* How to complete this task *
In the listing below, how many lines contain the string "github"? Answer with the number only.

□ □ □ □ □ □ □

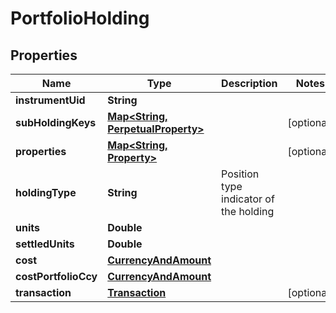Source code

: 

# PortfolioHolding

## Properties

Name | Type | Description | Notes
------------ | ------------- | ------------- | -------------
**instrumentUid** | **String** |  | 
**subHoldingKeys** | [**Map&lt;String, PerpetualProperty&gt;**](PerpetualProperty.md) |  |  [optional]
**properties** | [**Map&lt;String, Property&gt;**](Property.md) |  |  [optional]
**holdingType** | **String** | Position type indicator of the holding | 
**units** | **Double** |  | 
**settledUnits** | **Double** |  | 
**cost** | [**CurrencyAndAmount**](CurrencyAndAmount.md) |  | 
**costPortfolioCcy** | [**CurrencyAndAmount**](CurrencyAndAmount.md) |  | 
**transaction** | [**Transaction**](Transaction.md) |  |  [optional]



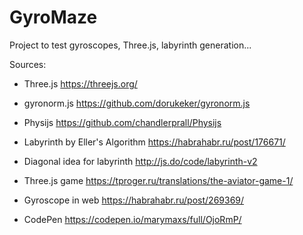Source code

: # GyroMaze
Project to test gyroscopes, Three.js, labyrinth generation...

Sources:
* Three.js https://threejs.org/
* gyronorm.js https://github.com/dorukeker/gyronorm.js
* Physijs https://github.com/chandlerprall/Physijs

* Labyrinth by Eller's Algorithm https://habrahabr.ru/post/176671/
* Diagonal idea for labyrinth http://js.do/code/labyrinth-v2
* Three.js game https://tproger.ru/translations/the-aviator-game-1/
* Gyroscope in web https://habrahabr.ru/post/269369/
* CodePen https://codepen.io/marymaxs/full/OjoRmP/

□ □ □ □ □ □ □

* Solution below *
2